キーボードを叩くアードラーに皇帝は怒鳴った。もうアードラーが助からない事は確実であったが、最後の最後、皇帝の裏切りを予期していたかのように、事象は動いていた。震える手でグラスに注いだ毒物は定量より少なく、先に流し込んだ瓶半分ほどのブランデーが毒の回りを遅くしていたのだ。


……裏切りに報復する僅かな時間が、アードラーには残されていたのである。


「何をしておるか、じゃと?……極秘船団の炎素エンジンを停止させる信号を送っておるのだ!まだ届く距離にいるはずじゃからな!」


腹立ちまぎれの代償が高くつく事を皇帝は悟ったが、その身は遠く離れた王宮にあり、どうにも出来ない。戦争以外には才幹を持つアードラーは、膨大な金品を積載した船団が逃亡した場合に備え、再起動が不可能なエンジン停止装置を船に仕込んでおいた。また、足のつかない船を準備するのに手こずって、船団の出航は予定よりも遅れていたのだが、それを黙っていたのも幸いした。


「よさぬか!賊徒に金を渡してなんとする!」


「賊徒ではなく、同盟軍じゃろう!…き、貴様の…足を……引っ張って……やるわ……」


信号を送信し終えたアードラーは卓上の羽根ペンを取り、メモに船団の座標を書き記す。


「メモを破れ!家族がどうなっても良いのか!」


アードラーは答えない。執念の炎を燃やし尽くし、もう体に力が入らないのだ。力なく椅子から崩れ落ちた老人は、シミが点々とする絨毯に倒れ込む。


……間違いだらけの人生であったな。

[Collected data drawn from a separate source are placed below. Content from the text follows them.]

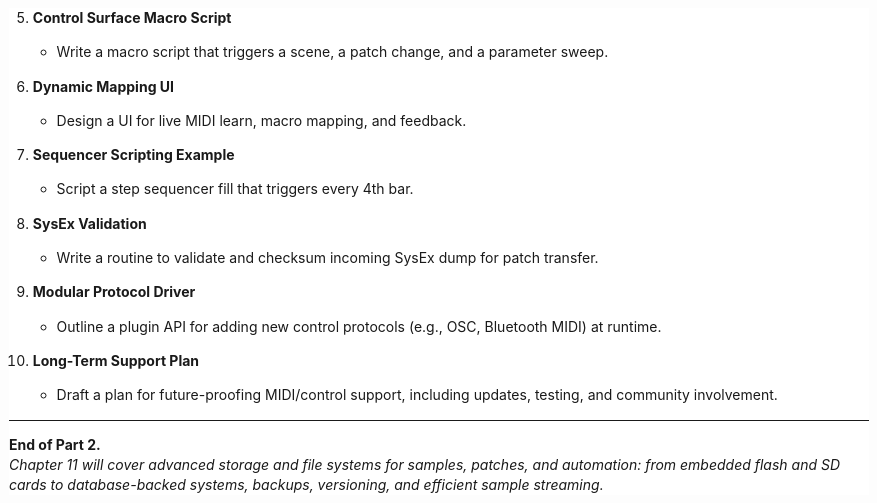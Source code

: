 5. **Control Surface Macro Script**
   - Write a macro script that triggers a scene, a patch change, and a parameter sweep.

6. **Dynamic Mapping UI**
   - Design a UI for live MIDI learn, macro mapping, and feedback.

7. **Sequencer Scripting Example**
   - Script a step sequencer fill that triggers every 4th bar.

8. **SysEx Validation**
   - Write a routine to validate and checksum incoming SysEx dump for patch transfer.

9. **Modular Protocol Driver**
   - Outline a plugin API for adding new control protocols (e.g., OSC, Bluetooth MIDI) at runtime.

10. **Long-Term Support Plan**
    - Draft a plan for future-proofing MIDI/control support, including updates, testing, and community involvement.

---

**End of Part 2.**  
_Chapter 11 will cover advanced storage and file systems for samples, patches, and automation: from embedded flash and SD cards to database-backed systems, backups, versioning, and efficient sample streaming._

こんな俗物に忠誠を捧げるとは……


遠のく意識の中、アードラーは思った。メモを破る力はもう残っていないし、残っていても破る気はない。


ゴッドハルトの性根は見えた。例えメモを破り捨てたところで、皇帝は家族に報復するだろう。


生前は犬猿の仲だったメルゲンドルファーに、アードラーは会いたくなっていた。反りの合わない男だったが、皇帝への忠誠心だけは本物だと認めていた武辺者に、虚構の中に潜んでいた真実を教えてやりたかったのだ。

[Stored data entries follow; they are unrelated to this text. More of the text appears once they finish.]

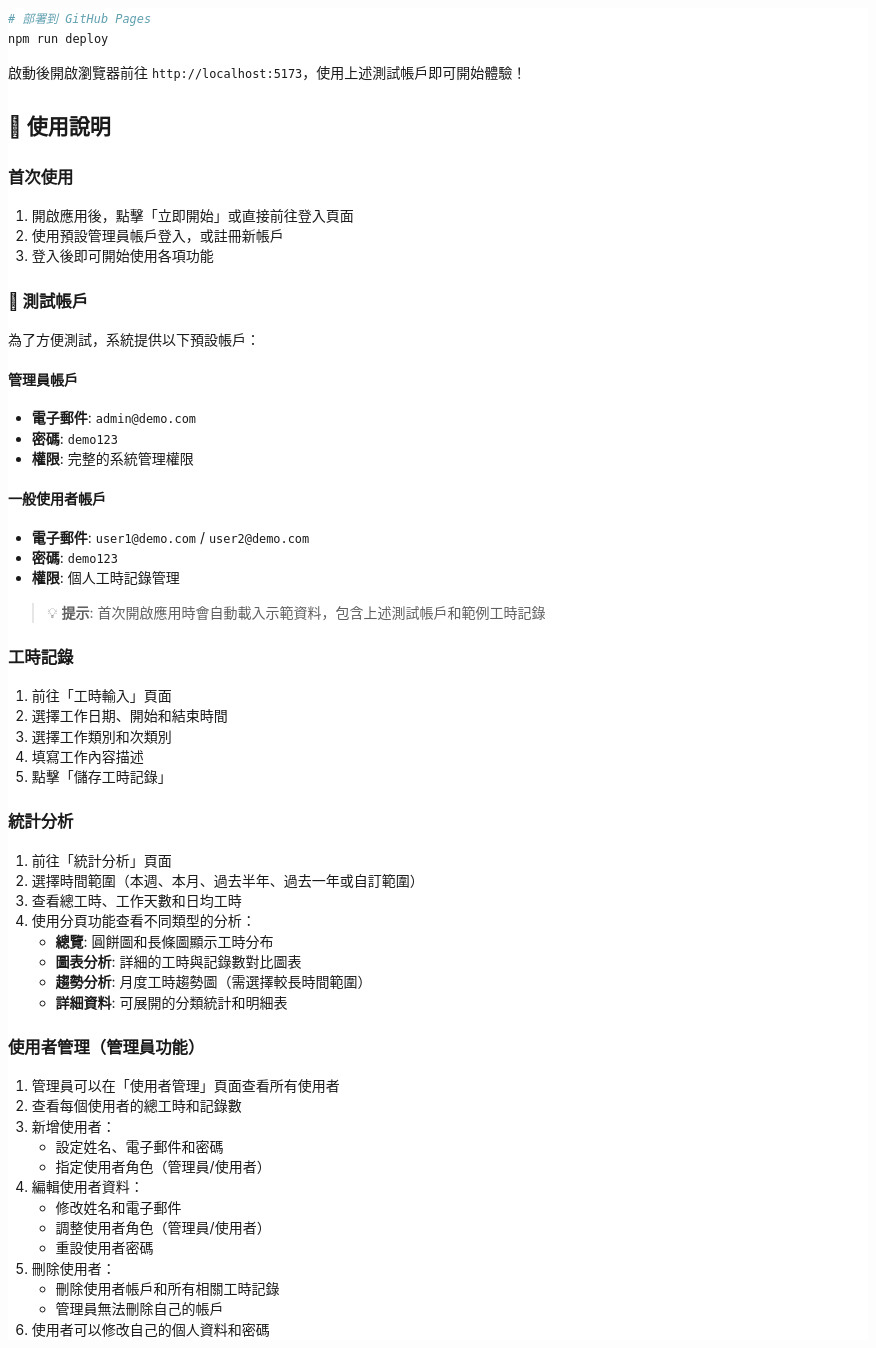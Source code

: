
 ```bash
# 部署到 GitHub Pages
npm run deploy
```

啟動後開啟瀏覽器前往 `http://localhost:5173`，使用上述測試帳戶即可開始體驗！

## 🎯 使用說明

### 首次使用

1. 開啟應用後，點擊「立即開始」或直接前往登入頁面
2. 使用預設管理員帳戶登入，或註冊新帳戶
3. 登入後即可開始使用各項功能

### 🔑 測試帳戶

為了方便測試，系統提供以下預設帳戶：

#### 管理員帳戶
- **電子郵件**: `admin@demo.com`
- **密碼**: `demo123`
- **權限**: 完整的系統管理權限

#### 一般使用者帳戶
- **電子郵件**: `user1@demo.com` / `user2@demo.com`
- **密碼**: `demo123`
- **權限**: 個人工時記錄管理

> 💡 **提示**: 首次開啟應用時會自動載入示範資料，包含上述測試帳戶和範例工時記錄

### 工時記錄

1. 前往「工時輸入」頁面
2. 選擇工作日期、開始和結束時間
3. 選擇工作類別和次類別
4. 填寫工作內容描述
5. 點擊「儲存工時記錄」

### 統計分析

1. 前往「統計分析」頁面
2. 選擇時間範圍（本週、本月、過去半年、過去一年或自訂範圍）
3. 查看總工時、工作天數和日均工時
4. 使用分頁功能查看不同類型的分析：
   - **總覽**: 圓餅圖和長條圖顯示工時分布
   - **圖表分析**: 詳細的工時與記錄數對比圖表
   - **趨勢分析**: 月度工時趨勢圖（需選擇較長時間範圍）
   - **詳細資料**: 可展開的分類統計和明細表

### 使用者管理（管理員功能）

1. 管理員可以在「使用者管理」頁面查看所有使用者
2. 查看每個使用者的總工時和記錄數
3. 新增使用者：
   - 設定姓名、電子郵件和密碼
   - 指定使用者角色（管理員/使用者）
4. 編輯使用者資料：
   - 修改姓名和電子郵件
   - 調整使用者角色（管理員/使用者）
   - 重設使用者密碼
5. 刪除使用者：
   - 刪除使用者帳戶和所有相關工時記錄
   - 管理員無法刪除自己的帳戶
6. 使用者可以修改自己的個人資料和密碼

さてどんな顔をするものか?……もし地獄で会えたら、二人で嘆き節でも歌ってヤケ酒でも酌み交わそう。


「文弱の 阿呆が見せし 猿芝居 わらえ閻魔よ 地獄の底で」


この島の流儀で辞世の句を詠めば、こんなところか。細かいルールは知らんが、大体は合っておるじゃろう。思えば興味深い文化を持つ地であった。もし生まれ変われるのなら、学者として再訪したいものよ……




ヘルマン・アードラーは思い浮かべた辞世の句を抱きながら、この世を去った。彼はクレイジーポエマーと揶揄される"達人マスター"トキサダよりは、詩人であったらしい。